Acetylcholinesterase pre-mRNA is susceptible to alternative splicing.
Myasthenia gravis has been shown to be associated with the expression of the readthrough transcript (AChE-R), which, unlike the normal "synaptic" transcript (AChE-S) is not tethered to the post-synaptic membrane, but is a soluble monomer in the synaptic cleft. In rats with
experimental autoimmune myasthenia gravis (EAMG), inhibition of production of AChE-R using antisense is associated with a significant reduction in synaptic expression of AChE-R
mRNA and
protein, with improved muscle strength and stamina and increased survival. Synaptic AChE does not appear to be significantly affected by the induction of EAMG or treatment with antisense to AChE-R.
Monarsen (
EN101) is a synthetic 20-base antisense
oligodeoxynucleotide directed against the human AChE gene. It is modified to achieve stability for
oral administration. Sixteen patients with seropositive
myasthenia gravis who were responsive to
pyridostigmine were withdrawn from it and treated with
Monarsen. Fourteen patients experienced a clinically significant response. In some, the improvement was dramatic.
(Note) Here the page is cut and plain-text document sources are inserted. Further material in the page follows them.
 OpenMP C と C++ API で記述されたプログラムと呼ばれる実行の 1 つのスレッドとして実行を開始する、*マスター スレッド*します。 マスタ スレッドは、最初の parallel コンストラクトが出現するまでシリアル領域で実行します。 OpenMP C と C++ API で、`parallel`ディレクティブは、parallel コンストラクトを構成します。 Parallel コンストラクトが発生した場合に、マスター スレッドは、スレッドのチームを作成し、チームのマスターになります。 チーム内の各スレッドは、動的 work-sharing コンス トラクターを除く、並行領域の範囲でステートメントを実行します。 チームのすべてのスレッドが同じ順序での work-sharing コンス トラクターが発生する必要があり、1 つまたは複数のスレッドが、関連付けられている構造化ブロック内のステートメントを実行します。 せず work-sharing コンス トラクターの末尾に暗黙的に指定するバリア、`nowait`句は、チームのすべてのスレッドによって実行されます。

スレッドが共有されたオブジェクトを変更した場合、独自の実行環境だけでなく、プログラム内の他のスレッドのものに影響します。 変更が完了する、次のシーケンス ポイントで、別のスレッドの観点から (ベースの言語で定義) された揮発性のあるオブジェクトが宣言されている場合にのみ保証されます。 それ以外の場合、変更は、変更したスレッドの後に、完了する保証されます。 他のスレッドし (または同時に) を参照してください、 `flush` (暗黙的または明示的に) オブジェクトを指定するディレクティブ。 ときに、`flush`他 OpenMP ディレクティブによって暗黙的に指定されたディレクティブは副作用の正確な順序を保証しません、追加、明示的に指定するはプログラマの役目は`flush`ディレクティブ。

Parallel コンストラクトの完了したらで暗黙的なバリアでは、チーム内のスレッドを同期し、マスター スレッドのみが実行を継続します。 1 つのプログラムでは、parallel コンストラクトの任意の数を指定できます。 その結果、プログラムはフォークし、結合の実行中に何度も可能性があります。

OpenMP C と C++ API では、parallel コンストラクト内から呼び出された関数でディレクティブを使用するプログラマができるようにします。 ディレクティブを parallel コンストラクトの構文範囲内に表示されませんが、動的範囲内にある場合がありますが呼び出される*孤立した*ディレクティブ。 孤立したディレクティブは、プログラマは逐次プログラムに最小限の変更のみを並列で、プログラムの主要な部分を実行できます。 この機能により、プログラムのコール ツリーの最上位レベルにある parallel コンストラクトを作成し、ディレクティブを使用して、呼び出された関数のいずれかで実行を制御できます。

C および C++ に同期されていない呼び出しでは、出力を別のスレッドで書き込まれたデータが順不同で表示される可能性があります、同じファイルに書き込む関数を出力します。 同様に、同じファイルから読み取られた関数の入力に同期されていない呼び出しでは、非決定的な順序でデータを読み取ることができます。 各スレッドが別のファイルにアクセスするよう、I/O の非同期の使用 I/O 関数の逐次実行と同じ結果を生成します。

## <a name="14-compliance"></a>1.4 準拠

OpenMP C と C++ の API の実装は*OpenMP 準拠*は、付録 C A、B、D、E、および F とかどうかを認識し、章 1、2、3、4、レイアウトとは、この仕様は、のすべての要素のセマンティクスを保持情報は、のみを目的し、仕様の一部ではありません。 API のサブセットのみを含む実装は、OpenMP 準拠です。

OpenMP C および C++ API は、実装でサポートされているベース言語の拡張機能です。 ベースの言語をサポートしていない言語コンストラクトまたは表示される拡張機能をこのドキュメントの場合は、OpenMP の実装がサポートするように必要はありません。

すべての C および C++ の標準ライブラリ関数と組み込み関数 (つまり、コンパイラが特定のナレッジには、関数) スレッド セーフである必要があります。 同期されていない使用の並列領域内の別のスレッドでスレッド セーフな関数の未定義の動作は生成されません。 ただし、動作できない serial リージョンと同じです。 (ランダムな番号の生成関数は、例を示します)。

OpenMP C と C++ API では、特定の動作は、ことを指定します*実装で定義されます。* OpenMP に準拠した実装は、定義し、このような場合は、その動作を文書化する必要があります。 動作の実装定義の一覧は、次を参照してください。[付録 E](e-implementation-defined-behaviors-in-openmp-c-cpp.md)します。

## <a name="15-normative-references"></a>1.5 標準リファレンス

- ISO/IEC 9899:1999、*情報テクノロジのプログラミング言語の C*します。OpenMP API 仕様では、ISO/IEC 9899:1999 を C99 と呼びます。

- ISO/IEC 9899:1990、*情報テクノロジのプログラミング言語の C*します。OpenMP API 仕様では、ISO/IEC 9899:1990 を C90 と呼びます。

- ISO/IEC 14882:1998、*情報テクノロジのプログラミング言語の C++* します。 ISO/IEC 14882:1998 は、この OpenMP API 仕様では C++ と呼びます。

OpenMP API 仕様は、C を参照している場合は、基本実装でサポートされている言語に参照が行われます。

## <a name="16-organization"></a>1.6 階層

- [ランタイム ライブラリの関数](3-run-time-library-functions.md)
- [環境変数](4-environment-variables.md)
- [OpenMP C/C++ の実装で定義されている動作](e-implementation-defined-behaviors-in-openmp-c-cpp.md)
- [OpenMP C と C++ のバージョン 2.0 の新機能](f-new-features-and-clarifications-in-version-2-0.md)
Although the dose of
pyridostigmine was not optimized before the study, the majority of responders achieved better Quantitative
Myasthenia Gravis scores than on
pyridostigmine. The response of an individual muscle group to
Monarsen was related to the degree of deterioration following the withdrawal of
pyridostigmine.
Cholinergic side effects were conspicuous by their absence.
Monarsen is now being investigated in a phase II study.